▸ **WHAT YOU NEED TO DO**
A single number is the expected answer: the count of lines in the records below that contain "optional".
[[ SOURCE DATA, beginning ]]
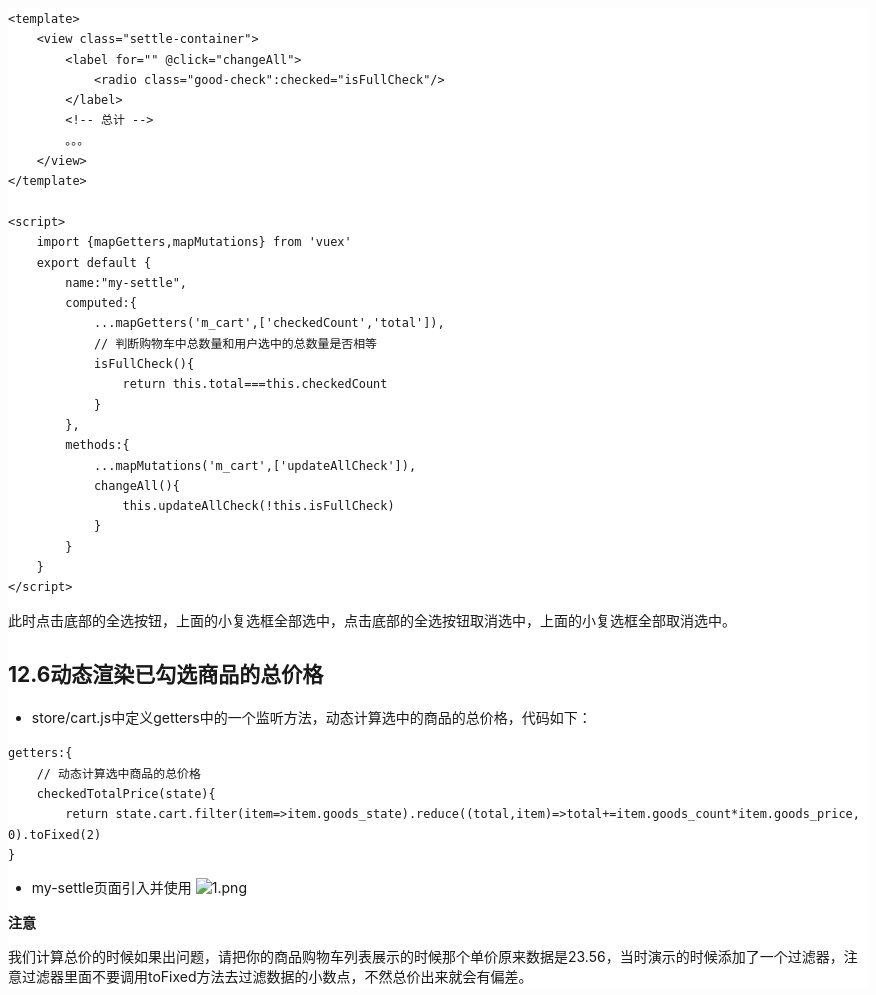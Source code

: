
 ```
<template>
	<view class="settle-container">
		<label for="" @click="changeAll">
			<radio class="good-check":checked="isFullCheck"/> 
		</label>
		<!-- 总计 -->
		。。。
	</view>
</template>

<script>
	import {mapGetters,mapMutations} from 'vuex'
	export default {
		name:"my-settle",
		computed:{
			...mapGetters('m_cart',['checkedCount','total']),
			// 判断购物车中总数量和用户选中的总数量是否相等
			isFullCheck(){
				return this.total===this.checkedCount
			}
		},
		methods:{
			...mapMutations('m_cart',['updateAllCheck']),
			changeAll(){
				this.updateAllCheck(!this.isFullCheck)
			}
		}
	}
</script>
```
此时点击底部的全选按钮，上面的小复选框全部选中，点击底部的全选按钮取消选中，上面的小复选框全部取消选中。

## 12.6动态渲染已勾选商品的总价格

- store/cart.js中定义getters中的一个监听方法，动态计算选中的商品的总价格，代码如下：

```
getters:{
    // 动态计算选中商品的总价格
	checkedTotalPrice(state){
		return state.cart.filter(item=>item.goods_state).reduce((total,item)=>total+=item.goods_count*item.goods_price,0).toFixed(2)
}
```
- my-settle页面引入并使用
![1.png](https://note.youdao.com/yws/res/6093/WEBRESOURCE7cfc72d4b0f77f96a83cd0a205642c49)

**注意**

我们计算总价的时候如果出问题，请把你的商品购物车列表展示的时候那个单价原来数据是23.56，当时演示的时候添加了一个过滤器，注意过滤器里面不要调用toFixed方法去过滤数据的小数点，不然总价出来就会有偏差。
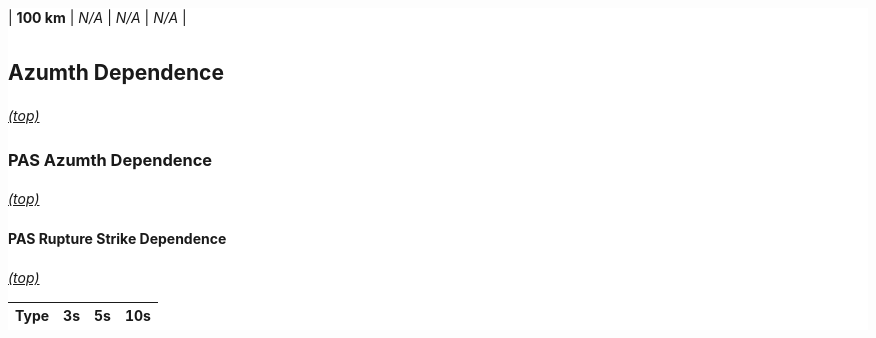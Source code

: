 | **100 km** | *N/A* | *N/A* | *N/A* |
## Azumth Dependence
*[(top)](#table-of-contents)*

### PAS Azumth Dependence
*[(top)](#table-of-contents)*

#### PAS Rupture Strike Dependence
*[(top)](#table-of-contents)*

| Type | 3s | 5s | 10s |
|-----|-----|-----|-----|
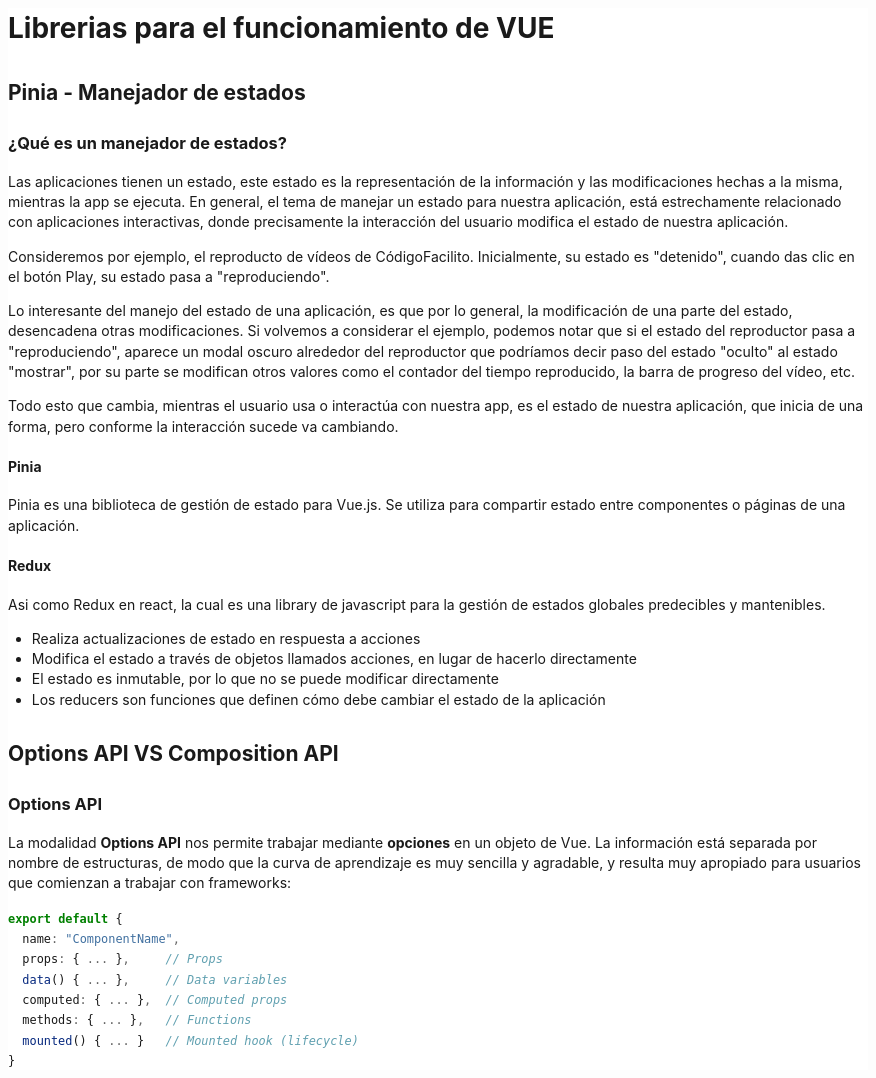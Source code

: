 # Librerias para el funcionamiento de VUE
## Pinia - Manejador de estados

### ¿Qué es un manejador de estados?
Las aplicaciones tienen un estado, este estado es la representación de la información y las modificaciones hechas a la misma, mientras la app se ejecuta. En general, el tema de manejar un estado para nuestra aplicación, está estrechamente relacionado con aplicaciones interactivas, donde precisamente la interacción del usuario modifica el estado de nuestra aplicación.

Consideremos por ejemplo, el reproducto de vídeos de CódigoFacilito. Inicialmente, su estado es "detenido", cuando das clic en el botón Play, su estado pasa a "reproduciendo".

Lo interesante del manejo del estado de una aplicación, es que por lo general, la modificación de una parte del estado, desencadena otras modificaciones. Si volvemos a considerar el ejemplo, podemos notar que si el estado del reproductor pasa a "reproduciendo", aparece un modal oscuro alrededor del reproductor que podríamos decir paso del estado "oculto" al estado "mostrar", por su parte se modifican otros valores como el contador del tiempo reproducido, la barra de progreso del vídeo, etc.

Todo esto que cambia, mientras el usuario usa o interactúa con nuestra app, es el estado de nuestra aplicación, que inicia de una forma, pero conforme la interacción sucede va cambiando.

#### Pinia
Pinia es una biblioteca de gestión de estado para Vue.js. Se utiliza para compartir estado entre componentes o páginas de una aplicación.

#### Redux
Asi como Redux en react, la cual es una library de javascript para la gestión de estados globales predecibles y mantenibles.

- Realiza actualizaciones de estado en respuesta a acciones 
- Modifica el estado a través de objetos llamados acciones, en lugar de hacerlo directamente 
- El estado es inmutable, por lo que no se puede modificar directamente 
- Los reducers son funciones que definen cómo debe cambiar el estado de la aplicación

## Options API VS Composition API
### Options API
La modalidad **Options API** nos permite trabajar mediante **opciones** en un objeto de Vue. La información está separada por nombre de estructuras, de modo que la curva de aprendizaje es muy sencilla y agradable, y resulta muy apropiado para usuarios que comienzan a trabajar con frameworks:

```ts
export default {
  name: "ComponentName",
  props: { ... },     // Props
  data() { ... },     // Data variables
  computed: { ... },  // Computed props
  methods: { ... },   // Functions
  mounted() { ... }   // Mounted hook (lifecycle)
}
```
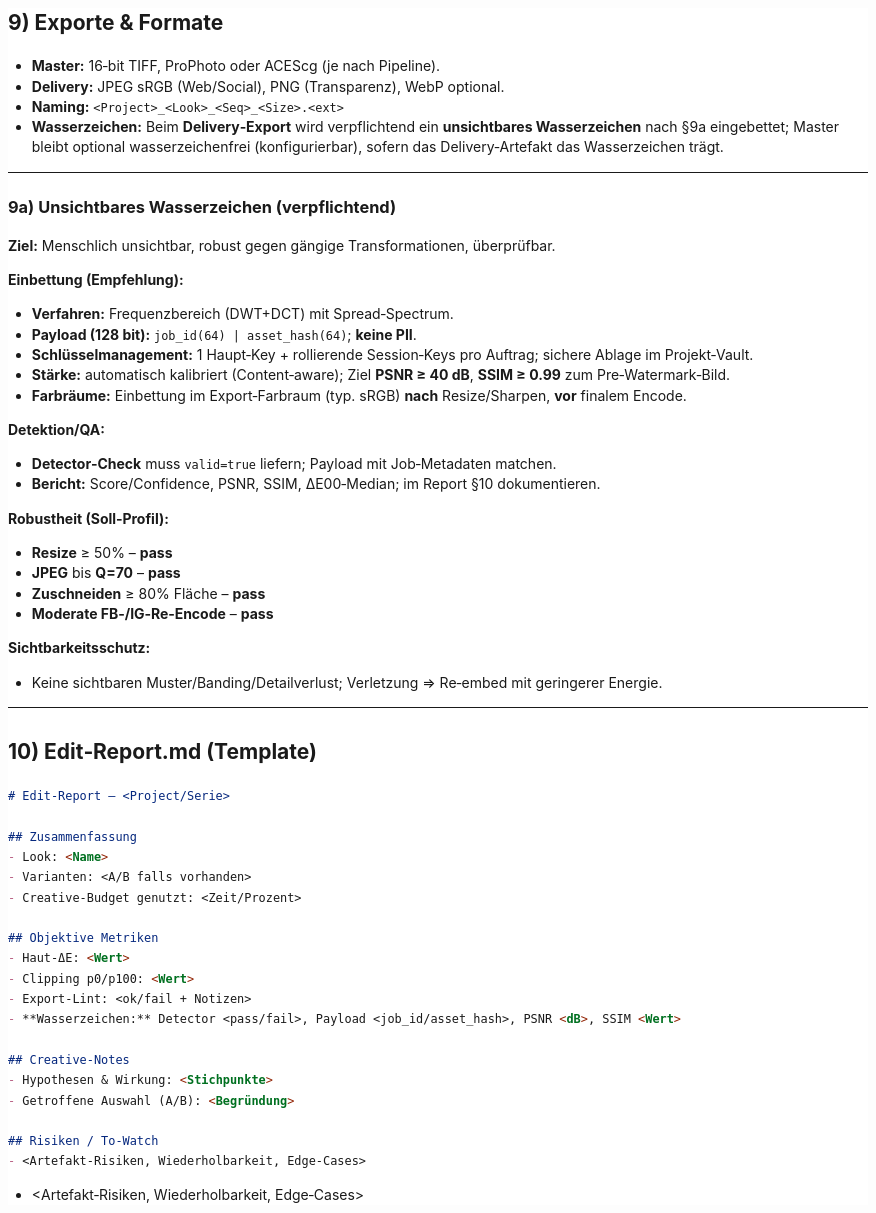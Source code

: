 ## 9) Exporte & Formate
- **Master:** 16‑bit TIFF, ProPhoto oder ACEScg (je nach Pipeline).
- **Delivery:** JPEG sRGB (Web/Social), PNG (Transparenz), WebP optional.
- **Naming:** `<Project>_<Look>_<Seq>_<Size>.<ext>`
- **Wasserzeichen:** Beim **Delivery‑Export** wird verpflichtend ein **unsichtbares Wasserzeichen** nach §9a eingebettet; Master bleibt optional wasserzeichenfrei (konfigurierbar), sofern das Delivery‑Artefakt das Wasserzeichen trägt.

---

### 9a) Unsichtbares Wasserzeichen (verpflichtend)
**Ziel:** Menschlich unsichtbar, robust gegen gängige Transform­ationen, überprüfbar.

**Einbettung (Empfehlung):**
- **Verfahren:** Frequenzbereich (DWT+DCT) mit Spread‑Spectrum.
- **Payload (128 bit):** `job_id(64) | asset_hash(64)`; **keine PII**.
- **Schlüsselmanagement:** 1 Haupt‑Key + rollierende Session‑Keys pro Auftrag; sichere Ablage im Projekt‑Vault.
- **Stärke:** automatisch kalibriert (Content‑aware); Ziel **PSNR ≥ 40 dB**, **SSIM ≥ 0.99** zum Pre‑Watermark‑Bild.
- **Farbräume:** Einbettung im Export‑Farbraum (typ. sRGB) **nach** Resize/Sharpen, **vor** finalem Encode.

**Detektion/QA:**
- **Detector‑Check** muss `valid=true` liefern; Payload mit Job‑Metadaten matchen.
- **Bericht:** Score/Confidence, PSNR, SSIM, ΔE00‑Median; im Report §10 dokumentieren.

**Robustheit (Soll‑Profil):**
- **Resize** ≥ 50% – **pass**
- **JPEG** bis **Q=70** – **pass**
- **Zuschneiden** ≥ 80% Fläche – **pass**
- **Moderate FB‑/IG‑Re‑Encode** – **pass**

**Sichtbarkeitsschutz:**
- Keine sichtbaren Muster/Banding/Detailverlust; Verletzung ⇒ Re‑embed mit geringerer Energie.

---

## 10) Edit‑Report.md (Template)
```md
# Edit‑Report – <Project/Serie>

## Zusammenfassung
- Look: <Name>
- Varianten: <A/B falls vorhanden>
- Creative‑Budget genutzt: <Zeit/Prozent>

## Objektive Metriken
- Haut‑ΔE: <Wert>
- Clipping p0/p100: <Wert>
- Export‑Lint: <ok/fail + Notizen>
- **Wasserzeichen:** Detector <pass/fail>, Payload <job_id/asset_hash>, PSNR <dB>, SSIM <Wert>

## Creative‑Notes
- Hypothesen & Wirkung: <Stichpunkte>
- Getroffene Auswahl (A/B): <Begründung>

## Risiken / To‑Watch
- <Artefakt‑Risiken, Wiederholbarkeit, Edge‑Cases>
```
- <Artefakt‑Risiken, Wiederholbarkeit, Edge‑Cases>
[[ SOURCE DATA, end ]]
▸ **THE ANSWER**
2